Maurice: Infinity sur la corde raide

Tour Ebène, Maurice, DR

Tour Ebène, Maurice, DR

La plus importante société mauricienne d’outsourcing, Infinity, est menacée de faillite. Installée dans la Cybertour d’Ebène, elle a trois semaines pour rembourser 42 millions de roupies. Cette somme représente les loyers, les factures d’eau et d’électricité impayés depuis février 2007.

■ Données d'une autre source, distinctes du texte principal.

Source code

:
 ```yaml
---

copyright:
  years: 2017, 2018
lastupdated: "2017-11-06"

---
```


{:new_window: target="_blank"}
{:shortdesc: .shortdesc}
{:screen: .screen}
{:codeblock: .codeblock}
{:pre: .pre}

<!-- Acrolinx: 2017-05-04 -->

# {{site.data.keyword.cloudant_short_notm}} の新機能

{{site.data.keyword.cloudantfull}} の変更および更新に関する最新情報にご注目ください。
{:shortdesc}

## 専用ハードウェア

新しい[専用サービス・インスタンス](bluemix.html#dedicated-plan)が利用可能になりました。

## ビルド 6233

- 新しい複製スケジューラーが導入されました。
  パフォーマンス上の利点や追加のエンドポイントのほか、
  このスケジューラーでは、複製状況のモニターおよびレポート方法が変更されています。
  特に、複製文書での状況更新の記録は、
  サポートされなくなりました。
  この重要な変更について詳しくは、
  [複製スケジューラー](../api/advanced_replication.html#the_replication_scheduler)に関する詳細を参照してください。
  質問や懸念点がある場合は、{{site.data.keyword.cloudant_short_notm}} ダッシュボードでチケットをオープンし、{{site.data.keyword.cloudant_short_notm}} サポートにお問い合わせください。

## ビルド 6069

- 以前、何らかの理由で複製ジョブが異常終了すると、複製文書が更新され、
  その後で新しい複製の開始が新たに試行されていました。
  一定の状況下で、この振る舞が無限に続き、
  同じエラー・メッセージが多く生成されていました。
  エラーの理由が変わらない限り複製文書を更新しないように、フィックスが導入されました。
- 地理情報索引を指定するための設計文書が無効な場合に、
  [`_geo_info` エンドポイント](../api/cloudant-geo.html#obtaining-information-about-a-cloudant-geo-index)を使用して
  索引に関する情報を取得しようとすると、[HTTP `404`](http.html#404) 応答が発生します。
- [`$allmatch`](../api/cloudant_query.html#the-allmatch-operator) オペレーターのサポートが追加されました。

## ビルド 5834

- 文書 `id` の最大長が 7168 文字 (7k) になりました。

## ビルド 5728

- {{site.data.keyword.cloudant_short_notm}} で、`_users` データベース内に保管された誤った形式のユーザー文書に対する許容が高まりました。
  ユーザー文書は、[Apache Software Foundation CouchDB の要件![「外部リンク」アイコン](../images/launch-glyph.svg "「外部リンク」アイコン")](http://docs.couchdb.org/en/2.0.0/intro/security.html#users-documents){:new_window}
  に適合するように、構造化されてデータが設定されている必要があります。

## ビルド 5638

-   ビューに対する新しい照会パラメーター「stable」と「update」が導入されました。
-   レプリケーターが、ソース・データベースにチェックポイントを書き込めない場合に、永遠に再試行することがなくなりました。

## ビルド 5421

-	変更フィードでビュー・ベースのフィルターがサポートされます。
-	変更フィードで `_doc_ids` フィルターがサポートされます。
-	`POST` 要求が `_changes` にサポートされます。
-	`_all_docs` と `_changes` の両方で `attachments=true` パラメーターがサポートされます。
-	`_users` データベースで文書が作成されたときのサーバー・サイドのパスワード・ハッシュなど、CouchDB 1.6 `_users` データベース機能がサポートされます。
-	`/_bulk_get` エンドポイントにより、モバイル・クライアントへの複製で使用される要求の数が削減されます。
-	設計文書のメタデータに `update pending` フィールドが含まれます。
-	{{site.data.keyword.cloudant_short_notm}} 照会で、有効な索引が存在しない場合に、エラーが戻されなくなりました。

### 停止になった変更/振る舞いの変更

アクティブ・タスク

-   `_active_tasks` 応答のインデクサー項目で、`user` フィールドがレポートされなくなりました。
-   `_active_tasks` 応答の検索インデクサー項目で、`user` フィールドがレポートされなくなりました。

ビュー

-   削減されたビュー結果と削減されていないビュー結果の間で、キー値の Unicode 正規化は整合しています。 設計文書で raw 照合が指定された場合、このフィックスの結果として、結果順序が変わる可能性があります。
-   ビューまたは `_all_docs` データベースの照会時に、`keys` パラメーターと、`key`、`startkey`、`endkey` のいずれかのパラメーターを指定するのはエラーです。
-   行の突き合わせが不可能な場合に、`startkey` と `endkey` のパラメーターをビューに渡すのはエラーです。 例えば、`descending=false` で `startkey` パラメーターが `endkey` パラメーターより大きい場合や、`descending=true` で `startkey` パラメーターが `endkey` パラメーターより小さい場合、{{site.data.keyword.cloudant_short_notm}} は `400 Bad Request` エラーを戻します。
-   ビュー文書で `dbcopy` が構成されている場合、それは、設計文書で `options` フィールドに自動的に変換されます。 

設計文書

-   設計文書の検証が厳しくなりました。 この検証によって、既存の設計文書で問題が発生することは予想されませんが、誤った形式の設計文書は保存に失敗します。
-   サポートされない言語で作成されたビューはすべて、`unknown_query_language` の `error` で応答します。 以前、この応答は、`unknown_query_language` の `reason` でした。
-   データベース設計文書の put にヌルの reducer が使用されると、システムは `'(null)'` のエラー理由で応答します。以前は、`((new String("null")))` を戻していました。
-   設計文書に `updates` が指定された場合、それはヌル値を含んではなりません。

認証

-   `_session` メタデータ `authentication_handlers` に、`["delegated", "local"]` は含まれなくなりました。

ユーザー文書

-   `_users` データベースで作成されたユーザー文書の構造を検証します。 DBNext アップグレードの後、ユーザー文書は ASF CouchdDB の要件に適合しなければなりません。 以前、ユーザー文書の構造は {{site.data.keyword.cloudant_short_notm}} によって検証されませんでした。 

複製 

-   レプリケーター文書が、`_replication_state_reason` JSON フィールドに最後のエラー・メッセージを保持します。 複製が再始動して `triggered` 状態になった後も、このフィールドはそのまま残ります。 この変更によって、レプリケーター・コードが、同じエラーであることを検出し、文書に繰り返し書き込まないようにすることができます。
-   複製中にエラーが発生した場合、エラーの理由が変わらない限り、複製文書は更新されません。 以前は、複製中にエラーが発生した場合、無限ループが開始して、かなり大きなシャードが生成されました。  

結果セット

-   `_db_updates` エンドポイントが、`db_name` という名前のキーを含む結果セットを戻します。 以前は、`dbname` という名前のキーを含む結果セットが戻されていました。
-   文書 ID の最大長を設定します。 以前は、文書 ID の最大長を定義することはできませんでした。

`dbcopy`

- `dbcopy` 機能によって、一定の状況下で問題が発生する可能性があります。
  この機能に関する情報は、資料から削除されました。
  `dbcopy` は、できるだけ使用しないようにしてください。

Centre d’appel et concepteur de logiciels, Infinity embauche tout de même plus de 650 personnes et compte parmi ses clients des noms prestigieux dans la téléphonie (Orange, Bouygues, SFR, One.Tel …), dans l’industrie automobile (Renault, Peugeot, Ford…) mais aussi dans la grande distribution (Shoprite, Pick and Pay, Spar…).
En fait, le délai légal pour payer la facture de 42 millions de roupies (941 000 euros) qu’elle doit à Cyber Properties Investment, filiale de Business Parks of Mauritius Ltd (BPML) a déjà expiré le 30 octobre. Les avocats se sont mis d’accord sur un sursis de trois semaines… passé ce délai, c’est la mise en liquidation judiciaire.
Demande d’aide
Pour faire face à son échéance, Infinity a fait une demande d’aide de 90 millions de roupies (2 millions d’euros) dans le cadre du mécanisme de soutien au secteur privé (Mechanism for Transitional Support to the Private Sector – MTSPS) mise en place depuis le début de la crise financière mondiale par le gouvernement mauricien. Ce sursis accordé correspond au temps que devrait prendre le MTSPS (aussi appelé stimulus package) pour examiner le cas d’Infinity et prendre une décision.
On est en droit de se demander comment cette dette constituée de loyers et de factures d’eau et d’électricité a pu être accumulée au fil des mois depuis 2007. Essayez de ne pas payer votre loyer et vous verrez combien de temps le propriétaire mettra pour vous expulser. Petite explication : le propriétaire gestionnaire, BPML, appartient à l’État et Jean Suzanne, le président d’Infinity, est aussi conseiller auprès du Premier ministre.
Loyers impayés
« Vous vous rendez compte que c’est nous qui payons l’électricité et l’eau qu’ils consomment chez Infinity ? En plus, le loyer mensuel de 1,2 million de roupies n’est pas honoré depuis des lustres. Avec trois clients comme ça, nous, on ferme. On ne survit pas », martèle Dharam Naugah, président exécutif de BPML dans le quotidien mauricien L’Express. Mais il est bien décidé à recouvrer sa dette : « J’aurais pu insister sur la liquidation de l’entreprise, mais je préfère lui donner une dernière chance, mais là, c’est définitivement l’ultime chance », a-t-il ajouté. Une autre question se pose quand on sait qu’Infinity s’est lancée dans la construction de ses propres locaux pour une valeur estimée à quelque 350 millions de roupies. Les travaux sont stoppés depuis quelques mois et des négociations seraient en cours avec l’entrepreneur pour terminer le chantier prochainement.
Quoi qu’il en soit, l’emploi de 650 personnes est menacé. Et la mise en liquidation de la première société d’outsourcing mauricienne serait une très mauvaise nouvelle pour l’économie du pays. Depuis plusieurs années déjà, le pays tente de valoriser le potentiel de l’île dans le secteur des Technologies de l’information et de la communication (Tic), un secteur qu’il présente comme le futur 5ème pilier de l’économie mauricienne.